Study material:
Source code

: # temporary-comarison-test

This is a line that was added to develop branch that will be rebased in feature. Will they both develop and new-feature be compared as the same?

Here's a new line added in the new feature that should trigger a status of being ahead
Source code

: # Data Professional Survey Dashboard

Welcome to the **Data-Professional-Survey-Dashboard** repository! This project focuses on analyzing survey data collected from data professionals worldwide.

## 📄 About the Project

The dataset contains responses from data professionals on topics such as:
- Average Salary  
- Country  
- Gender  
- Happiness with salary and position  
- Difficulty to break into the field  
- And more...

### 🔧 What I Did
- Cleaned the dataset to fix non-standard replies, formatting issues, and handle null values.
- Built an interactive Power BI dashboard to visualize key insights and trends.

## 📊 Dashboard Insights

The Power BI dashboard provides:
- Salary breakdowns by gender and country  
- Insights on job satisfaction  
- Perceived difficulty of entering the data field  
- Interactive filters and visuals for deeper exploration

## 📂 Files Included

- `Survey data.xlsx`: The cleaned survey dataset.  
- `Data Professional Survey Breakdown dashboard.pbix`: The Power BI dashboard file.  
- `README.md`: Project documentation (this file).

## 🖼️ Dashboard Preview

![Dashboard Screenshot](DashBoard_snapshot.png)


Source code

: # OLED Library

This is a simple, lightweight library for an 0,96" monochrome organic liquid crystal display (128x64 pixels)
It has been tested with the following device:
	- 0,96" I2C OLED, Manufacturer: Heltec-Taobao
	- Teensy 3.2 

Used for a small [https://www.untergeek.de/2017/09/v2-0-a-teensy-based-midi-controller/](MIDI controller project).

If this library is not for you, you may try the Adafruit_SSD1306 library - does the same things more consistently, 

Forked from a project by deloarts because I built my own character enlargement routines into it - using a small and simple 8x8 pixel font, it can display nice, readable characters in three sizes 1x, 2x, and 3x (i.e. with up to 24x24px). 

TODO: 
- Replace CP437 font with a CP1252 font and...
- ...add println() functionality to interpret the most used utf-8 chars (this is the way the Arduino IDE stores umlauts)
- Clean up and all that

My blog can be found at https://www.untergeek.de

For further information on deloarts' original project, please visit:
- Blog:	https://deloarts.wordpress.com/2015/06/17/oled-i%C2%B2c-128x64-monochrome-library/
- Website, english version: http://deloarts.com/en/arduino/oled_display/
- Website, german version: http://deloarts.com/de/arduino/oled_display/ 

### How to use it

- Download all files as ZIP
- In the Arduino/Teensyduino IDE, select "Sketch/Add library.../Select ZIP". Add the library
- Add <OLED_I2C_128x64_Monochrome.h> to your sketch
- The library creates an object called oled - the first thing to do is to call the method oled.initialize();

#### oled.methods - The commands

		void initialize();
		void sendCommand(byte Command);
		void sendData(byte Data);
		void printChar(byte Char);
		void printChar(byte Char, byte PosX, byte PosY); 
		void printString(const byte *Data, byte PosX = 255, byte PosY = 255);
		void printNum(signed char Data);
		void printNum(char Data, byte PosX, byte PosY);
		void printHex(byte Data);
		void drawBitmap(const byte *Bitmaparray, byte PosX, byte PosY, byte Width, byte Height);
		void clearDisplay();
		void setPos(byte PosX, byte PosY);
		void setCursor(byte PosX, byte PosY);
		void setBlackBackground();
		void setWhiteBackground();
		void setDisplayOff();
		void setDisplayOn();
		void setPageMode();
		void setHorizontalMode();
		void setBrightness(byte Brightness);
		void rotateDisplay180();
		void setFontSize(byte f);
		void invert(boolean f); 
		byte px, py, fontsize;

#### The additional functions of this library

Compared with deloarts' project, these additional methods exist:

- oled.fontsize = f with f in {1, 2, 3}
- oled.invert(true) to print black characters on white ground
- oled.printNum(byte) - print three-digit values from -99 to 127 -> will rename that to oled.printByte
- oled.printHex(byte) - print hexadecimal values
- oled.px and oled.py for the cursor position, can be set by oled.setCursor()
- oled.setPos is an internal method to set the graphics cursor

Assignment: From the material above, copy every line where the word "that" is found.

Expected output:
This is a line that was added to develop branch that will be rebased in feature. Will they both develop and new-feature be compared as the same?
Here's a new line added in the new feature that should trigger a status of being ahead
- Clean up and all that
- oled.printNum(byte) - print three-digit values from -99 to 127 -> will rename that to oled.printByte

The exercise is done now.